Beberapa pohon apel tumbuh subur di samping sungai. Rantingnya menjalar dekat
sungai. Tak mengherankan jika buahnya sering kali jatuh ke sungai dan hanyut
terbawa arus air.
Tsabit
pun segera mencari pemilik kebun. Ia mendapati seseorang tengah menjaga kebun
apel tersebut. Tsabit menghampirinya seraya berkata, “Wahai hamba Allah, apakah
apel ini berjenis sama dengan apel di kebun ini? Saya sudah mengigit apel ini,
apa kau memaafkan saya?” kata Tsabit sembari menunjukkan apel yang telah
dimakan segigit itu.
Namun,
penjaga kebun itu menjawab, “Saya bukan pemilik kebun apel ini. Bagaimana saya
dapat memaafkanmu, sementara saya bukan pemiliknya? Pemilik kebunlah yang
berhak memaafkanmu.” Lalu, penjaga
kebun itu pun berkata, “Rumahnya (pemilik kebun apel) cukup jauh, sekitar lima
mil dari sini.”
Walau harus menempuh jarak
sekitar delapan kilometer, Tsabit tak putus asa untuk mencari keridaan pemilik
apel.
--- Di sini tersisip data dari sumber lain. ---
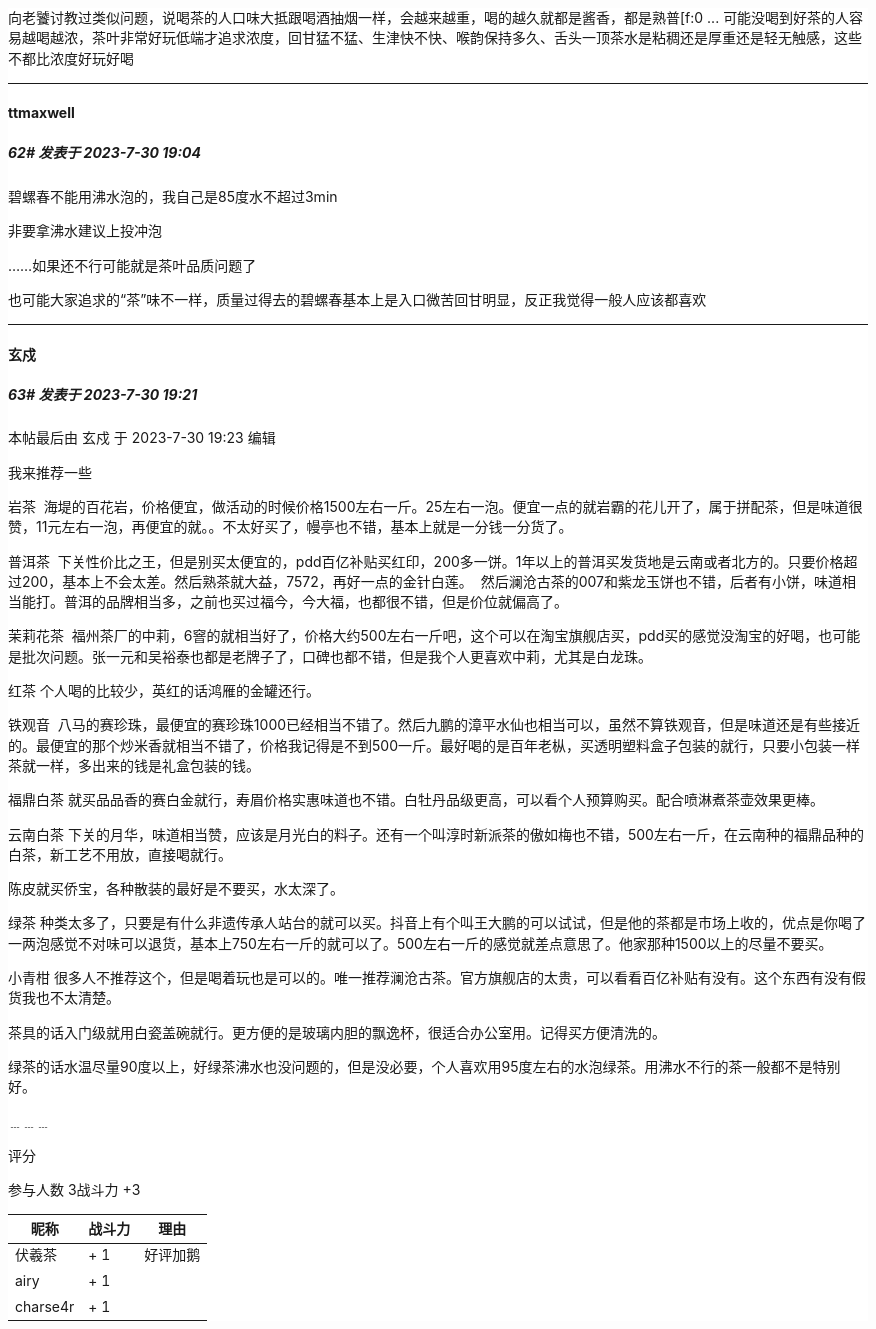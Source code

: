 向老饕讨教过类似问题，说喝茶的人口味大抵跟喝酒抽烟一样，会越来越重，喝的越久就都是酱香，都是熟普[f:0 ...</blockquote>
可能没喝到好茶的人容易越喝越浓，茶叶非常好玩低端才追求浓度，回甘猛不猛、生津快不快、喉韵保持多久、舌头一顶茶水是粘稠还是厚重还是轻无触感，这些不都比浓度好玩好喝

*****

####  ttmaxwell  
##### 62#       发表于 2023-7-30 19:04

碧螺春不能用沸水泡的，我自己是85度水不超过3min

非要拿沸水建议上投冲泡

……如果还不行可能就是茶叶品质问题了

也可能大家追求的“茶”味不一样，质量过得去的碧螺春基本上是入口微苦回甘明显，反正我觉得一般人应该都喜欢

*****

####  玄戍  
##### 63#       发表于 2023-7-30 19:21

 本帖最后由 玄戍 于 2023-7-30 19:23 编辑 

我来推荐一些

岩茶  海堤的百花岩，价格便宜，做活动的时候价格1500左右一斤。25左右一泡。便宜一点的就岩霸的花儿开了，属于拼配茶，但是味道很赞，11元左右一泡，再便宜的就。。不太好买了，幔亭也不错，基本上就是一分钱一分货了。

普洱茶  下关性价比之王，但是别买太便宜的，pdd百亿补贴买红印，200多一饼。1年以上的普洱买发货地是云南或者北方的。只要价格超过200，基本上不会太差。然后熟茶就大益，7572，再好一点的金针白莲。  然后澜沧古茶的007和紫龙玉饼也不错，后者有小饼，味道相当能打。普洱的品牌相当多，之前也买过福今，今大福，也都很不错，但是价位就偏高了。

茉莉花茶  福州茶厂的中莉，6窨的就相当好了，价格大约500左右一斤吧，这个可以在淘宝旗舰店买，pdd买的感觉没淘宝的好喝，也可能是批次问题。张一元和吴裕泰也都是老牌子了，口碑也都不错，但是我个人更喜欢中莉，尤其是白龙珠。

红茶 个人喝的比较少，英红的话鸿雁的金罐还行。

铁观音  八马的赛珍珠，最便宜的赛珍珠1000已经相当不错了。然后九鹏的漳平水仙也相当可以，虽然不算铁观音，但是味道还是有些接近的。最便宜的那个炒米香就相当不错了，价格我记得是不到500一斤。最好喝的是百年老枞，买透明塑料盒子包装的就行，只要小包装一样茶就一样，多出来的钱是礼盒包装的钱。

福鼎白茶 就买品品香的赛白金就行，寿眉价格实惠味道也不错。白牡丹品级更高，可以看个人预算购买。配合喷淋煮茶壶效果更棒。

云南白茶 下关的月华，味道相当赞，应该是月光白的料子。还有一个叫淳时新派茶的傲如梅也不错，500左右一斤，在云南种的福鼎品种的白茶，新工艺不用放，直接喝就行。

陈皮就买侨宝，各种散装的最好是不要买，水太深了。

绿茶 种类太多了，只要是有什么非遗传承人站台的就可以买。抖音上有个叫王大鹏的可以试试，但是他的茶都是市场上收的，优点是你喝了一两泡感觉不对味可以退货，基本上750左右一斤的就可以了。500左右一斤的感觉就差点意思了。他家那种1500以上的尽量不要买。

小青柑 很多人不推荐这个，但是喝着玩也是可以的。唯一推荐澜沧古茶。官方旗舰店的太贵，可以看看百亿补贴有没有。这个东西有没有假货我也不太清楚。

茶具的话入门级就用白瓷盖碗就行。更方便的是玻璃内胆的飘逸杯，很适合办公室用。记得买方便清洗的。

绿茶的话水温尽量90度以上，好绿茶沸水也没问题的，但是没必要，个人喜欢用95度左右的水泡绿茶。用沸水不行的茶一般都不是特别好。

﹍﹍﹍

评分

 参与人数 3战斗力 +3

|昵称|战斗力|理由|
|----|---|---|
| 伏羲茶| + 1|好评加鹅|
| airy| + 1||
| charse4r| + 1||
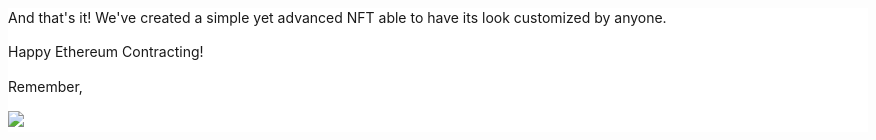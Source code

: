 And that's it! We've created a simple yet advanced NFT able to have its look customized by anyone.

Happy Ethereum Contracting!

Remember,

<img src="/foundry-nfts/5-using-ipfs/using2.png" style="width: 100%; height: auto;">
Akhirnya, ia sampai di
sebuah rumah dengan perasaan gelisah, apakah si pemilik kebun akan
memaafkannya. Tsabit merasa takut sang pemilik tak meridai apelnya yang telah
jatuh ke sungai digigit olehnya.
Mengetuk pintu, Tsabit
mengucapkan salam. Seorang pria tua, si pemilik kebun apel, membuka pintu.
“Wahai hamba Allah, saya
datang ke sini karena saya telah menemukan sebuah apel dari kebun Anda di
sungai, kemudian saya memakannya. Saya datang untuk meminta kerelaan Anda atas
apel ini. Apakah Anda meridainya? Saya telah mengigitnya dan ini yang tersisa,”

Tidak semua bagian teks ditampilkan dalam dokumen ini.